A ideia central do projeto é incorporar uma membrana de látex recoberta de esporos bacterianos nos fechamentos das construções. Esses esporos permanecem inativos até que um aumento na umidade do ambiente interno os reative. Quando isso ocorre, as bactérias tornam o material mais flexível, o que leva à abertura de poros na membrana. Esses poros permitem a circulação do ar através das paredes, facilitando a regulação da temperatura interna do edifício.

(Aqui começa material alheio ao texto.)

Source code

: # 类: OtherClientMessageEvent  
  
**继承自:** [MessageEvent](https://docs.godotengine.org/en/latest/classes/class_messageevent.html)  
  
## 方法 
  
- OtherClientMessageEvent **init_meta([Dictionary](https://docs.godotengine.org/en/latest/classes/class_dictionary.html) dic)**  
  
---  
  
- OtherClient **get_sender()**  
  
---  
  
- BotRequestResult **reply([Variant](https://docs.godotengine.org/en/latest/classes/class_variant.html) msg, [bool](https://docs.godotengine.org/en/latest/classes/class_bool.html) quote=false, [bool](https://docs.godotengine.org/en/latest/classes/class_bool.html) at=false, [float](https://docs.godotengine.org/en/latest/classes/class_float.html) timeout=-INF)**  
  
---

A pesquisa da equipe de Dade-Robertson é um exemplo de como a biotecnologia pode ser aplicada para resolver desafios contemporâneos na construção civil. Assim como as bactérias cicatrizantes de concreto, que já demonstraram sucesso em prevenir fissuras, a aplicação de microrganismos para a regulação térmica abre novos horizontes para a criação de edifícios mais inteligentes e sustentáveis.

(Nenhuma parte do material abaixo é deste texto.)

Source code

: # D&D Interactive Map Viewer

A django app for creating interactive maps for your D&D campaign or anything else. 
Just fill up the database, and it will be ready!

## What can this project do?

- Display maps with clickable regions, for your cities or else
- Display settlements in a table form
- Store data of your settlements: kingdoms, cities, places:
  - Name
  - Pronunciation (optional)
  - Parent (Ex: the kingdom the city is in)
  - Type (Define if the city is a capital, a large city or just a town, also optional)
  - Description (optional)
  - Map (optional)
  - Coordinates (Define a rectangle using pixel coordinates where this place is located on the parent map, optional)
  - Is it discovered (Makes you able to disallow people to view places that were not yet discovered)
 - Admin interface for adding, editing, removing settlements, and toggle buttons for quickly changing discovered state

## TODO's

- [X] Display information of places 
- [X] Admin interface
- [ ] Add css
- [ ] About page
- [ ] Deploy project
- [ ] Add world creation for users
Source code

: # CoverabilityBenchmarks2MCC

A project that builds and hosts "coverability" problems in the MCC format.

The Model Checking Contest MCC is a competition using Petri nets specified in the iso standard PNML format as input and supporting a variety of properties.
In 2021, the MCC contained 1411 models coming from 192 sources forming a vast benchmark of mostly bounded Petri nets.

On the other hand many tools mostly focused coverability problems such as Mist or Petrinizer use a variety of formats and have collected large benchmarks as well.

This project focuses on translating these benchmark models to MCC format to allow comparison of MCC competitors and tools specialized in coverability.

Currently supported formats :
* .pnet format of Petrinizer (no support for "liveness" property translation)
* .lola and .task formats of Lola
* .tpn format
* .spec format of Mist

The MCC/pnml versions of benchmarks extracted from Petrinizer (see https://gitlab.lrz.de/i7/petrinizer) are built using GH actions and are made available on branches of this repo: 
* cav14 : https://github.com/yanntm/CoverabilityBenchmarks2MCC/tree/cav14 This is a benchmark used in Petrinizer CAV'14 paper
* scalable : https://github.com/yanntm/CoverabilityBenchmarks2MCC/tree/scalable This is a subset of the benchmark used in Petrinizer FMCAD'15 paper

Materiais biomiméticos no horizonte da construção civil

Em 2021, a equipe do professor Qiming Wang, da Universidade do Sul da Califórnia, apresentou uma pesquisa que se alinha com os princípios da arquitetura viva. A pesquisa de Wang também explora as capacidades dos microrganismos vivos para desenvolver materiais com propriedades únicas de autocura e autofortalecimento. 

Inspirados pelos processos biológicos, os cientistas utilizam células vivas para metabolizar biomassa, em um mecanismo semelhante ao da compostagem. Microrganismos como bactérias, algas e fungos desempenham um papel crucial nesse processo, atuando como agentes que catalisam a transformação de materiais.

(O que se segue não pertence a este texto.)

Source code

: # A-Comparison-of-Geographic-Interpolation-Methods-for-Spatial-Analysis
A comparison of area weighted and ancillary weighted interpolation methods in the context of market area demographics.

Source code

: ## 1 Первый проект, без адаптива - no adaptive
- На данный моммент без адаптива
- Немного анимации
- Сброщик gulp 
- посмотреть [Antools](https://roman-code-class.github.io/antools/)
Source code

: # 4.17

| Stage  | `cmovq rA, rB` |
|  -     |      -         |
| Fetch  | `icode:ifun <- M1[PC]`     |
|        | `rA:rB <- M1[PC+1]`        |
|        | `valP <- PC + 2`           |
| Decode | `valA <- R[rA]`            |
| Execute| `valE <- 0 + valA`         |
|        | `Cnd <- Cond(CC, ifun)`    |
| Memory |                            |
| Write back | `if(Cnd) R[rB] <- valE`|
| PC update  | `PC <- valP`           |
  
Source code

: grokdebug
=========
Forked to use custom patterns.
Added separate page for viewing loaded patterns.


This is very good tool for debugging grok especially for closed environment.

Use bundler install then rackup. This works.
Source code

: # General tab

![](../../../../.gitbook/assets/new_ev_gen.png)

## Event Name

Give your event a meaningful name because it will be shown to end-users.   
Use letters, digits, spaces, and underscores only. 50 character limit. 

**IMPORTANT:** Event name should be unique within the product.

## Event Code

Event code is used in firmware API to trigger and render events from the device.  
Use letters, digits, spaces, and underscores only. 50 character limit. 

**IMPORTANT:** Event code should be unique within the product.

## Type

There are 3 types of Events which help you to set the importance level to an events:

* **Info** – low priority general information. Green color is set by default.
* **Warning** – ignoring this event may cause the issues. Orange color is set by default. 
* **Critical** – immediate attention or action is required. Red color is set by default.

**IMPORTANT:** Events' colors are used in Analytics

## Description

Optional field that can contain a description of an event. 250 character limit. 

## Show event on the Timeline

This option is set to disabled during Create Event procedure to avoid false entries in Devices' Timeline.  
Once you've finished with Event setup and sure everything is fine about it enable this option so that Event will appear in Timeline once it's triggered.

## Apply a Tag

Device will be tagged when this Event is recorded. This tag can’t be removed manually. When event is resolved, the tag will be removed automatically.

Após provar o conceito, a equipe de Wang está incorporando a impressão 3D para desenvolver métodos que reprocessam e ativam materiais residuais derivados da agricultura, como grama descartada, restos de colheitas, madeira e plásticos biodegradáveis. Dessa forma, aproveita resíduos que seriam descartados e cria materiais que podem se reparar e se fortalecer ao longo do tempo, aumentando a durabilidade e a sustentabilidade das construções. A proposta busca abordar dois grandes problemas enfrentados pelo planeta: o acúmulo e o desperdício de subprodutos agrícolas, e a necessidade de reparar e manter eficientemente os materiais de engenharia.

Essa abordagem utiliza biocompósitos com organismos vivos para criar versões sustentáveis de produtos tradicionalmente feitos de plásticos à base de petróleo ou madeira natural. Incorporando propriedades dos organismos vivos, esses itens teriam a capacidade de se autorregenerar ou se reconstruir rapidamente em caso de danos. 

As aplicações dessa tecnologia podem beneficiar sistemas de infraestrutura de grande escala, como metrôs urbanos, pistas de pouso de aviões e redes de estradas e pontes, sendo mantidos com eficiência graças a materiais autorreparáveis. A equipe do professor Wang também vislumbra o uso desse método para a produção em massa de moradias de emergência, proporcionando uma resposta rápida e eficaz em situações de crise. 

Leia também: Biomimética: a natureza como inspiração para a arquitetura

Arquitetura viva traz diversos benefícios

As arquiteturas vivas destacam-se pela redução do impacto ambiental. Ao utilizar materiais renováveis e minimizar o uso de concreto, essas estruturas contribuem para a preservação dos recursos naturais e a mitigação das emissões de carbono associadas à construção convencional. Além disso, a integração de sistemas vivos nas construções pode criar ecossistemas sustentáveis que beneficiam tanto a flora quanto a fauna local, promovendo a biodiversidade.

Outra vantagem é a capacidade de adaptação às mudanças climáticas. Os sistemas biológicos presentes nessas estruturas são naturalmente resilientes e capazes de responder às flutuações ambientais, proporcionando um ambiente mais estável e seguro para seus habitantes. Trata-se, portanto, de uma abordagem inovadora e sustentável, que pode, literalmente, dar nova vida ao futuro da arquitetura e da construção.